Up to 63% of patients with plaque psoriasis experience genital involvement at some time.1-4 Genital skin is highly sensitive and prone to surface disruption, presenting clinically as erosions, fissures and/or ulcers. These signs of genital psoriasis (GenPs) typically are painful, often pruritic, and can impact a patient’s sexual health and quality of life.2, 5-7 Still, GenPs is often under‐reported, under‐diagnosed and under‐treated.6-8

Current therapies for GenPs are limited.4 Systemic therapies are recommended when other treatment options fail,8, 9 but existing data on systemic treatments come from open‐label trials or case reports.10

Ixekizumab, a high‐affinity anti‐interleukin‐17A monoclonal antibody, is approved for the treatment of moderate‐to‐severe plaque psoriasis. In a randomized, placebo‐controlled study (IXORA‐Q; NCT02718898) in adults with moderate‐to‐severe GenPs, most patients achieved complete or nearly complete resolution of GenPs during 12 weeks of ixekizumab treatment as assessed by a static Physician’s Global Assessment of Genitalia (sPGA‐G)9 score of 0 or 1.11

This post hoc analysis of the IXORA‐Q study evaluated the impact of erosions, fissures and/or ulcers in GenPs lesions on genital pain and sexual health, as well as clinical responses to ixekizumab vs. placebo.

Methods

Details of the IXORA‐Q study have been reported.11 Briefly, 149 adults with moderate‐to‐severe GenPs, sPGA‐G score ≥3 and body surface area (BSA) involvement ≥1% were randomized to subcutaneous ixekizumab (80 mg every 2 weeks following an initial dose of 160 mg; =  75) or placebo (=  74) during a 12‐week blinded treatment period. Patients with fungal genital infections or infective Koebner response at baseline were excluded.

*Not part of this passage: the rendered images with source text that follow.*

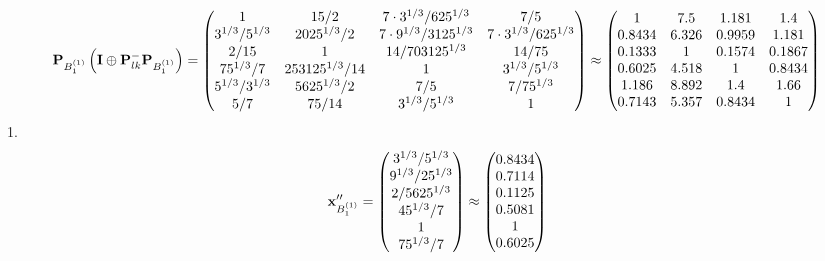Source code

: \documentclass[10pt,a4paper]{article}
\begin{document}
	\[
		\bold{P}_{B_1^{(1)}}\left(\bold{I} \oplus \bold{P}_{lk}^{-}\bold{P}_{B_1^{(1)}}\right) = 
		\begin{pmatrix}
			{1}{} & {{15}} / {{2}} & {{7} \cdot {3^ {1 / 3}}} / {{625^ {1 / 3}}} & {{7}} / {{5}} \\
			{{3^ {1 / 3}}} / {{5^ {1 / 3}}} & {{2025^ {1 / 3}}} / {{2}} & {{7} \cdot {9^ {1 / 3}}} / {{3125^ {1 / 3}}} & {{7} \cdot {3^ {1 / 3}}} / {{625^ {1 / 3}}} \\
			{{2}} / {{15}} & {1}{} & {{14}} / {{703125^ {1 / 3}}} & {{14}} / {{75}} \\
			{{75^ {1 / 3}}} / {{7}} & {{253125^ {1 / 3}}} / {{14}} & {1}{} & {{3^ {1 / 3}}} / {{5^ {1 / 3}}} \\
			{{5^ {1 / 3}}} / {{3^ {1 / 3}}} & {{5625^ {1 / 3}}} / {{2}} & {{7}} / {{5}} & {{7}} / {{75^ {1 / 3}}} \\
			{{5}} / {{7}} & {{75}} / {{14}} & {{3^ {1 / 3}}} / {{5^ {1 / 3}}} & {1}{} \\
		\end{pmatrix}
		\approx
		\begin{pmatrix}
			1        & 7.5      & 1.181    & 1.4      \\
			0.8434   & 6.326    & 0.9959   & 1.181    \\
			0.1333   & 1        & 0.1574   & 0.1867   \\
			0.6025   & 4.518    & 1        & 0.8434   \\
			1.186    & 8.892    & 1.4      & 1.66     \\
			0.7143   & 5.357    & 0.8434   & 1        \\
		\end{pmatrix}
	\]
	1.
	\[
		\bold{x}''_{B_1^{(1)}} = 
		\begin{pmatrix}
			{{3^ {1 / 3}}} / {{5^ {1 / 3}}} \\
			{{9^ {1 / 3}}} / {{25^ {1 / 3}}} \\
			{{2}} / {{5625^ {1 / 3}}} \\
			{{45^ {1 / 3}}} / {{7}} \\
			{1}{} \\
			{{75^ {1 / 3}}} / {{7}} \\
		\end{pmatrix}
		\approx
		\begin{pmatrix}
			0.8434   \\
			0.7114   \\
			0.1125   \\
			0.5081   \\
			1        \\
			0.6025   \\
		\end{pmatrix}
	\]
\end{document}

Outcome measures in the post hoc analysis

At each visit, investigators assessed the genital area (labia minora, labia majora and perineum in females and penis, scrotum and perineum in males) and rated the presence/absence of genital erosions, fissures and ulcers. They also rated disease severity using the sPGA‐G6 and the modified Genital Psoriasis Area and Severity Index (mGPASI).2, 12

Patient‐reported outcomes

Patients rated their disease severity using the Patient’s Global Assessment of Genital Psoriasis (PatGA‐Genital), while pain and itch were assessed using the Genital Psoriasis Symptoms Scale (GPSS).13 Genital pain and itch were assessed using the GPSS score, sum of GPSS pain, stinging and burning numeric rating scale (NRS) scores, and change in GPSS itch NRS score over 12 weeks.

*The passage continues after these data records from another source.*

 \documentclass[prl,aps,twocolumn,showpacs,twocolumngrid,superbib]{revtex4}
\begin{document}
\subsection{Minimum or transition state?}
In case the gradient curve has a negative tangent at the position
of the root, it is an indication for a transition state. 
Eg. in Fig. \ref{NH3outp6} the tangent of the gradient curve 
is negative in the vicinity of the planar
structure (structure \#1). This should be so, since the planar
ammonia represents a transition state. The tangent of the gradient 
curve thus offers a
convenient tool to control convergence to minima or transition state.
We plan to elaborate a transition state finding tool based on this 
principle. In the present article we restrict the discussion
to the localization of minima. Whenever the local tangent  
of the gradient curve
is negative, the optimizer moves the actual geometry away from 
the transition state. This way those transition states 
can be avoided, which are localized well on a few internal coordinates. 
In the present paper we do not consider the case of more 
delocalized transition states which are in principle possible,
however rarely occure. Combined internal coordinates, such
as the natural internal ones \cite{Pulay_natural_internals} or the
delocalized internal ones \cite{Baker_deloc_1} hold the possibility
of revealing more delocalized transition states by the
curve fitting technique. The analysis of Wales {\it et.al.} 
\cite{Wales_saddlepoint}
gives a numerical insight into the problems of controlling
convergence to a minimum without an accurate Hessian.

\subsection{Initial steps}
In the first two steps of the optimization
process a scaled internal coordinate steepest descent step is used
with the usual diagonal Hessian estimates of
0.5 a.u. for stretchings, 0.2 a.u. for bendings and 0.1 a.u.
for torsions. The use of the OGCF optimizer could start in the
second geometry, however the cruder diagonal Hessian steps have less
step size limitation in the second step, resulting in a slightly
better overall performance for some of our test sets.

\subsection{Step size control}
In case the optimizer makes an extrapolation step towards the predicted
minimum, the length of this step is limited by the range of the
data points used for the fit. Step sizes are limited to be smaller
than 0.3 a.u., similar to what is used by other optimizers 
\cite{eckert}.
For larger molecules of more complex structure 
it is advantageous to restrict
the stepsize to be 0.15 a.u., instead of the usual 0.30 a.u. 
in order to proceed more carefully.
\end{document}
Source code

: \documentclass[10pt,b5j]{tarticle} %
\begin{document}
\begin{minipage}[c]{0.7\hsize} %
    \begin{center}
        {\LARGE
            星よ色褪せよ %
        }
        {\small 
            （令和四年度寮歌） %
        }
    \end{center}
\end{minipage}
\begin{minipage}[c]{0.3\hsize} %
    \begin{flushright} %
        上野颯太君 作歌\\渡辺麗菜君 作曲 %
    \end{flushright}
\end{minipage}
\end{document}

The impact of GenPs on sexual health was assessed by evaluating the proportion of patients with little or no impact (0/1) on item 2 of the Genital Psoriasis Sexual Frequency Questionnaire (GenPs‐SFQ)14 and item 9 of the Dermatology Life Quality Index (DLQI)15 over 12 weeks.

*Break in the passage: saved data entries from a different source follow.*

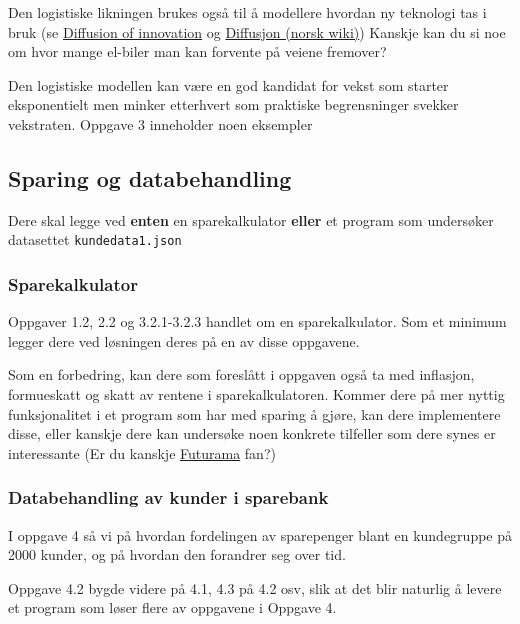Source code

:\documentclass[12pt, titlepage]{article}
\begin{document}
Den logistiske likningen brukes også til å modellere hvordan ny teknologi tas i bruk (se \href{https://en.wikipedia.org/wiki/Diffusion_of_innovations}{Diffusion of innovation} og \href{https://no.wikipedia.org/wiki/Diffusjon_(kommunikasjon)}{Diffusjon (norsk wiki)})
Kanskje kan du si noe om hvor mange el-biler man kan forvente på veiene fremover?

Den logistiske modellen kan være en god kandidat for vekst som starter eksponentielt men minker etterhvert som praktiske begrensninger svekker vekstraten.
Oppgave 3 inneholder noen eksempler


\subsection*{Sparing og databehandling}

Dere skal legge ved \textbf{enten} en sparekalkulator \textbf{eller} et program som undersøker datasettet \texttt{kundedata1.json}

\subsubsection*{Sparekalkulator}

Oppgaver 1.2, 2.2 og 3.2.1-3.2.3 handlet om en sparekalkulator.
Som et minimum legger dere ved løsningen deres på en av disse oppgavene.

Som en forbedring, kan dere som foreslått i oppgaven også ta med inflasjon, formueskatt og skatt av rentene i sparekalkulatoren.
Kommer dere på mer nyttig funksjonalitet i et program som har med sparing å gjøre, kan dere implementere disse,
eller kanskje dere kan undersøke noen konkrete tilfeller som dere synes er interessante (Er du kanskje \href{https://www.imdb.com/title/tt0584425/}{Futurama} fan?)

\subsubsection*{Databehandling av kunder i sparebank}

I oppgave 4 så vi på hvordan fordelingen av sparepenger blant en kundegruppe på 2000 kunder, og på hvordan den  forandrer seg over tid.

Oppgave 4.2 bygde videre på 4.1, 4.3 på 4.2 osv, slik at det blir naturlig å levere et program som løser flere av oppgavene i Oppgave 4.
\end{document}
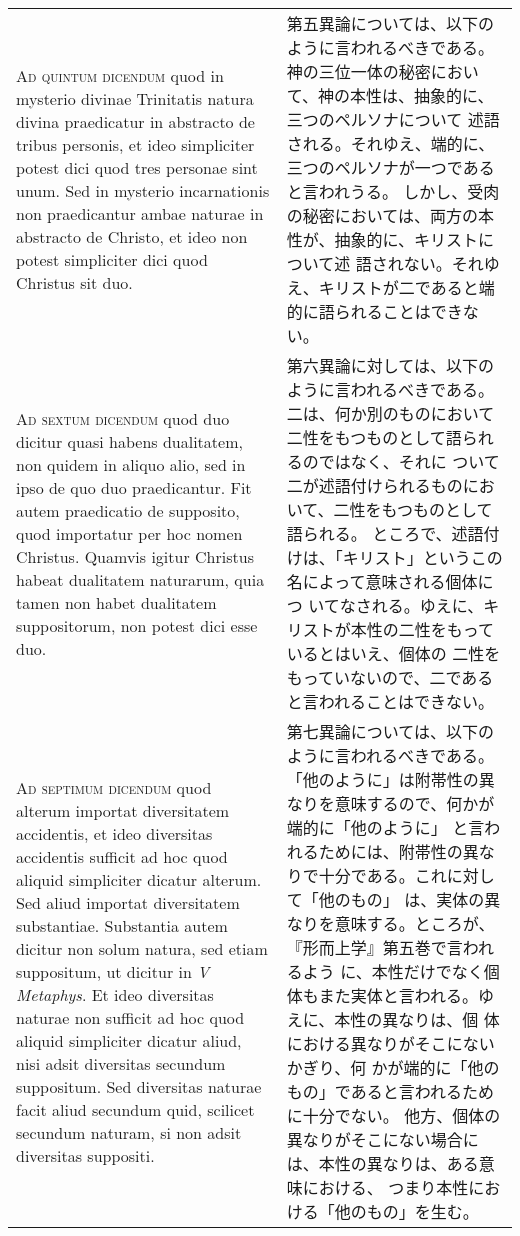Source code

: \documentclass[10pt]{jsarticle} %
\begin{document}
\begin{longtable}{p{21em}p{21em}}
\\


{\scshape Ad quintum dicendum} quod in mysterio
 divinae Trinitatis natura divina praedicatur in abstracto de tribus
 personis, et ideo simpliciter potest dici quod tres personae sint
 unum. Sed in mysterio incarnationis non praedicantur ambae naturae in
 abstracto de Christo, et ideo non potest simpliciter dici quod Christus
 sit duo.


&

第五異論については、以下のように言われるべきである。
神の三位一体の秘密において、神の本性は、抽象的に、三つのペルソナについて
 述語される。それゆえ、端的に、三つのペルソナが一つであると言われうる。
しかし、受肉の秘密においては、両方の本性が、抽象的に、キリストについて述
 語されない。それゆえ、キリストが二であると端的に語られることはできない。


\\


{\scshape Ad sextum dicendum} quod duo dicitur quasi
 habens dualitatem, non quidem in aliquo alio, sed in ipso de quo duo
 praedicantur. Fit autem praedicatio de supposito, quod importatur per
 hoc nomen Christus. Quamvis igitur Christus habeat dualitatem
 naturarum, quia tamen non habet dualitatem suppositorum, non potest
 dici esse duo.


&

第六異論に対しては、以下のように言われるべきである。
二は、何か別のものにおいて二性をもつものとして語られるのではなく、それに
 ついて二が述語付けられるものにおいて、二性をもつものとして語られる。
ところで、述語付けは、「キリスト」というこの名によって意味される個体につ
 いてなされる。ゆえに、キリストが本性の二性をもっているとはいえ、個体の
 二性をもっていないので、二であると言われることはできない。


\\


{\scshape Ad septimum dicendum} quod alterum importat
 diversitatem accidentis, et ideo diversitas accidentis sufficit ad hoc
 quod aliquid simpliciter dicatur alterum. Sed aliud importat
 diversitatem substantiae. Substantia autem dicitur non solum natura,
 sed etiam suppositum, ut dicitur in {\itshape V Metaphys}. Et ideo diversitas
 naturae non sufficit ad hoc quod aliquid simpliciter dicatur aliud,
 nisi adsit diversitas secundum suppositum. Sed diversitas naturae facit
 aliud secundum quid, scilicet secundum naturam, si non adsit diversitas
 suppositi.


&

第七異論については、以下のように言われるべきである。
「他のように」は附帯性の異なりを意味するので、何かが端的に「他のように」
 と言われるためには、附帯性の異なりで十分である。これに対して「他のもの」
 は、実体の異なりを意味する。ところが、『形而上学』第五巻で言われるよう
 に、本性だけでなく個体もまた実体と言われる。ゆえに、本性の異なりは、個
 体における異なりがそこにないかぎり、何
 かが端的に「他のもの」であると言われるために十分でない。
他方、個体の異なりがそこにない場合には、本性の異なりは、ある意味における、
 つまり本性における「他のもの」を生む。



\end{longtable}
\end{document}
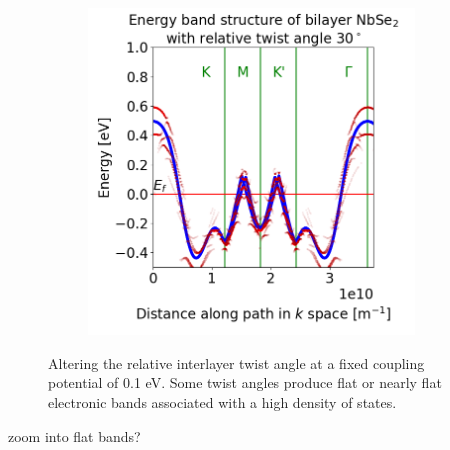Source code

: \documentclass[12pt]{report} %
\begin{document}
\begin{figure}[t]
\begin{subfigure}[b]{0.475\textwidth}
    \caption{}
    \label{bilayer_rotation_20}
  \end{subfigure}
  \hfill
  \begin{subfigure}[b]{0.475\textwidth}
    \centering
    \includegraphics[width=0.95\textwidth]{30_deg_0.1_coupling.png}
    \caption{}
    \label{bilayer_rotation_30}
  \end{subfigure}
  \caption{
    Altering the relative interlayer twist angle at a fixed coupling potential of 0.1 eV. Some twist angles produce flat or nearly flat electronic bands associated with a high density of states.
  }
  \label{bilayer_bands_projected_rotation}
\end{figure}

zoom into flat bands?
\end{document}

Descriptions of all scales are provided in Appendix S1.

Statistical analyses

All analyses were based on the intention‐to‐treat (ITT) population.

Baseline characteristics of the subgroups with and without genital erosions, fissures and/or ulcers were summarized and compared descriptively using Fisher’s exact test for categorical data and analysis of variance (anova ) for continuous data.

For longitudinal analysis of treatment outcomes, missing data for categorical variables (binary outcomes) were imputed using non‐responder imputation (NRI).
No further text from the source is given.